It is possible that the exercise has a typo. However, there are logics that construe its claim as correct. Tautologies are logically true, by logic alone, it is a linguistic notion. Necessity, on the other hand, is a modal notion, and a priori is an epistemological notion. There is no conceptual reason why the three can not come apart. This said, contingent tautologies are quaint, and logicians rarely entertain them, even Kripke explicitly stipulates that he only considers analytic truths, which includes tautologies, that are necessary. However, Kaplan's sentence "I am here now" can be construed as a contingent tautology, it is tautologically true in any utterance, but it could always have been otherwise.

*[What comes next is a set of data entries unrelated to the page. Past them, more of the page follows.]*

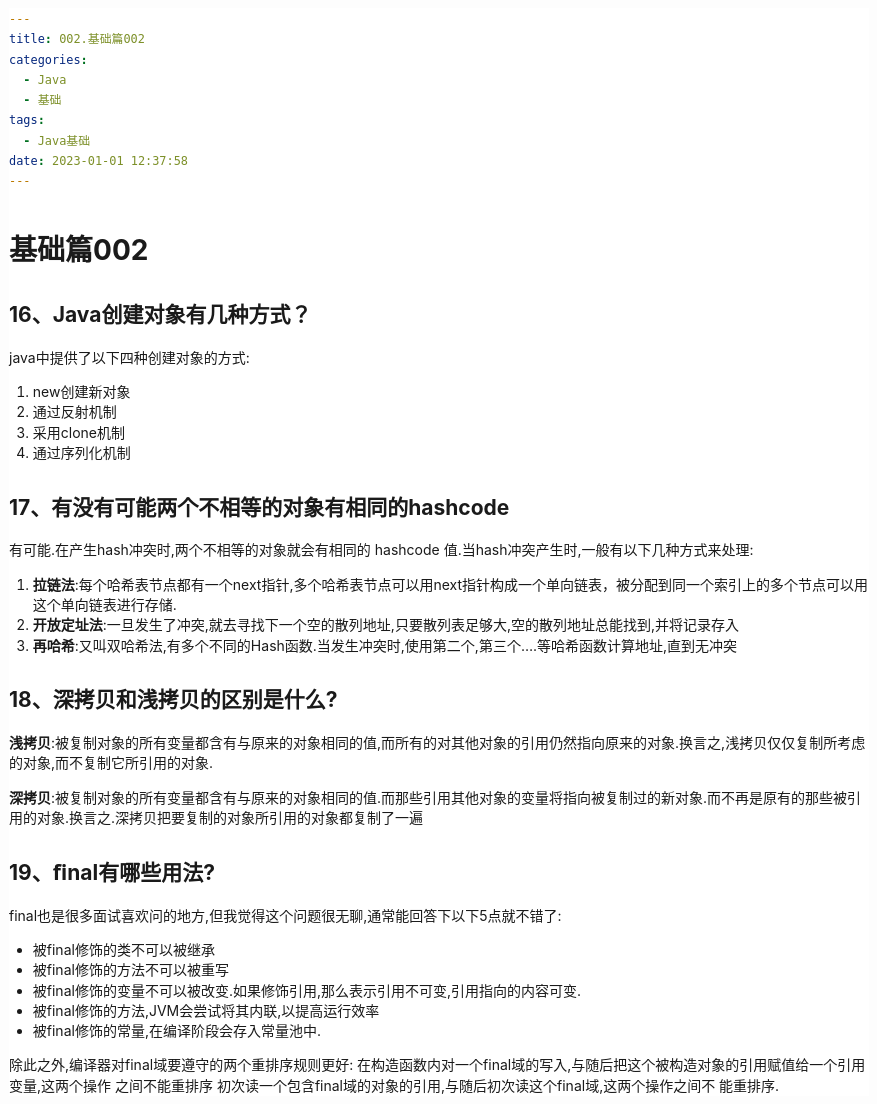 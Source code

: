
 ```yaml
---
title: 002.基础篇002
categories:
  - Java
  - 基础
tags:
  - Java基础
date: 2023-01-01 12:37:58
---
```

# 基础篇002

## 16、Java创建对象有几种方式？

java中提供了以下四种创建对象的方式:

1.   new创建新对象
2.  通过反射机制
3.   采用clone机制
4.  通过序列化机制

## 17、有没有可能两个不相等的对象有相同的hashcode

有可能.在产生hash冲突时,两个不相等的对象就会有相同的 hashcode 值.当hash冲突产生时,一般有以下几种方式来处理:

1.  **拉链法**:每个哈希表节点都有一个next指针,多个哈希表节点可以用next指针构成一个单向链表，被分配到同一个索引上的多个节点可以用这个单向链表进行存储.
2.  **开放定址法**:一旦发生了冲突,就去寻找下一个空的散列地址,只要散列表足够大,空的散列地址总能找到,并将记录存入
3.  **再哈希**:又叫双哈希法,有多个不同的Hash函数.当发生冲突时,使用第二个,第三个….等哈希函数计算地址,直到无冲突

## 18、深拷贝和浅拷贝的区别是什么?

**浅拷贝**:被复制对象的所有变量都含有与原来的对象相同的值,而所有的对其他对象的引用仍然指向原来的对象.换言之,浅拷贝仅仅复制所考虑的对象,而不复制它所引用的对象.

**深拷贝**:被复制对象的所有变量都含有与原来的对象相同的值.而那些引用其他对象的变量将指向被复制过的新对象.而不再是原有的那些被引用的对象.换言之.深拷贝把要复制的对象所引用的对象都复制了一遍

## 19、ﬁnal有哪些用法?

final也是很多面试喜欢问的地方,但我觉得这个问题很无聊,通常能回答下以下5点就不错了:

-   被final修饰的类不可以被继承
-   被final修饰的方法不可以被重写
-   被final修饰的变量不可以被改变.如果修饰引用,那么表示引用不可变,引用指向的内容可变.
-   被final修饰的方法,JVM会尝试将其内联,以提高运行效率
-   被final修饰的常量,在编译阶段会存入常量池中.

除此之外,编译器对final域要遵守的两个重排序规则更好:
在构造函数内对一个final域的写入,与随后把这个被构造对象的引用赋值给一个引用变量,这两个操作
之间不能重排序 初次读一个包含final域的对象的引用,与随后初次读这个final域,这两个操作之间不
能重排序.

In Demostratives Kaplan suggests that the distinction between logical and necessary truths reflects the distinction between character and content:
"The bearers of logical truth and of contingency are different entities. It is the character (or, the sentence, if you prefer) that is logically true, producing a true content in every context. But it is the content (the proposition, if you will) that is contingent or necessary".
An alternative path to contingent tautologies is to allow logic itself to vary across possible worlds. In worlds where the classical logic obtains the law of excluded middle will be a tautology, but not in intuitionistic worlds. Thus, the law of excluded middle will not be a necessary tautology. Zalta discusses more examples in Logical and Analytic Truths That Are Not Necessary.